Saved data entries
━━━

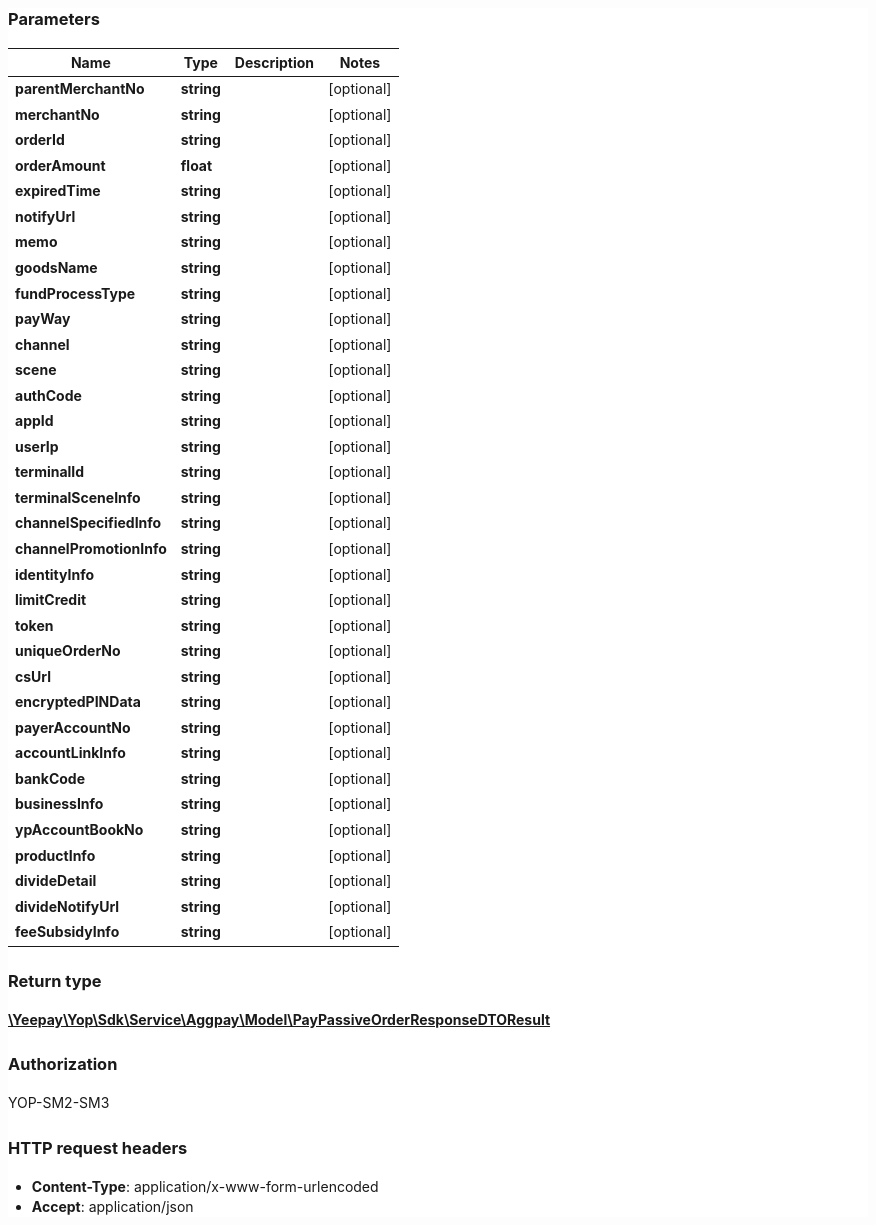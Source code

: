 ### Parameters

Name | Type | Description  | Notes
------------- | ------------- | ------------- | -------------
 **parentMerchantNo** | **string**|  | [optional]
 **merchantNo** | **string**|  | [optional]
 **orderId** | **string**|  | [optional]
 **orderAmount** | **float**|  | [optional]
 **expiredTime** | **string**|  | [optional]
 **notifyUrl** | **string**|  | [optional]
 **memo** | **string**|  | [optional]
 **goodsName** | **string**|  | [optional]
 **fundProcessType** | **string**|  | [optional]
 **payWay** | **string**|  | [optional]
 **channel** | **string**|  | [optional]
 **scene** | **string**|  | [optional]
 **authCode** | **string**|  | [optional]
 **appId** | **string**|  | [optional]
 **userIp** | **string**|  | [optional]
 **terminalId** | **string**|  | [optional]
 **terminalSceneInfo** | **string**|  | [optional]
 **channelSpecifiedInfo** | **string**|  | [optional]
 **channelPromotionInfo** | **string**|  | [optional]
 **identityInfo** | **string**|  | [optional]
 **limitCredit** | **string**|  | [optional]
 **token** | **string**|  | [optional]
 **uniqueOrderNo** | **string**|  | [optional]
 **csUrl** | **string**|  | [optional]
 **encryptedPINData** | **string**|  | [optional]
 **payerAccountNo** | **string**|  | [optional]
 **accountLinkInfo** | **string**|  | [optional]
 **bankCode** | **string**|  | [optional]
 **businessInfo** | **string**|  | [optional]
 **ypAccountBookNo** | **string**|  | [optional]
 **productInfo** | **string**|  | [optional]
 **divideDetail** | **string**|  | [optional]
 **divideNotifyUrl** | **string**|  | [optional]
 **feeSubsidyInfo** | **string**|  | [optional]

### Return type
[**\Yeepay\Yop\Sdk\Service\Aggpay\Model\PayPassiveOrderResponseDTOResult**](../Model/PayPassiveOrderResponseDTOResult.md)
### Authorization

YOP-SM2-SM3


### HTTP request headers

 - **Content-Type**: application/x-www-form-urlencoded
 - **Accept**: application/json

━━━

Your job is to repeat every entry exactly, keeping all pictures out of the copy.

Source code

: ### Parameters

Name | Type | Description  | Notes
------------- | ------------- | ------------- | -------------
 **parentMerchantNo** | **string**|  | [optional]
 **merchantNo** | **string**|  | [optional]
 **orderId** | **string**|  | [optional]
 **orderAmount** | **float**|  | [optional]
 **expiredTime** | **string**|  | [optional]
 **notifyUrl** | **string**|  | [optional]
 **memo** | **string**|  | [optional]
 **goodsName** | **string**|  | [optional]
 **fundProcessType** | **string**|  | [optional]
 **payWay** | **string**|  | [optional]
 **channel** | **string**|  | [optional]
 **scene** | **string**|  | [optional]
 **authCode** | **string**|  | [optional]
 **appId** | **string**|  | [optional]
 **userIp** | **string**|  | [optional]
 **terminalId** | **string**|  | [optional]
 **terminalSceneInfo** | **string**|  | [optional]
 **channelSpecifiedInfo** | **string**|  | [optional]
 **channelPromotionInfo** | **string**|  | [optional]
 **identityInfo** | **string**|  | [optional]
 **limitCredit** | **string**|  | [optional]
 **token** | **string**|  | [optional]
 **uniqueOrderNo** | **string**|  | [optional]
 **csUrl** | **string**|  | [optional]
 **encryptedPINData** | **string**|  | [optional]
 **payerAccountNo** | **string**|  | [optional]
 **accountLinkInfo** | **string**|  | [optional]
 **bankCode** | **string**|  | [optional]
 **businessInfo** | **string**|  | [optional]
 **ypAccountBookNo** | **string**|  | [optional]
 **productInfo** | **string**|  | [optional]
 **divideDetail** | **string**|  | [optional]
 **divideNotifyUrl** | **string**|  | [optional]
 **feeSubsidyInfo** | **string**|  | [optional]

### Return type
[**\Yeepay\Yop\Sdk\Service\Aggpay\Model\PayPassiveOrderResponseDTOResult**](../Model/PayPassiveOrderResponseDTOResult.md)
### Authorization

YOP-SM2-SM3


### HTTP request headers

 - **Content-Type**: application/x-www-form-urlencoded
 - **Accept**: application/json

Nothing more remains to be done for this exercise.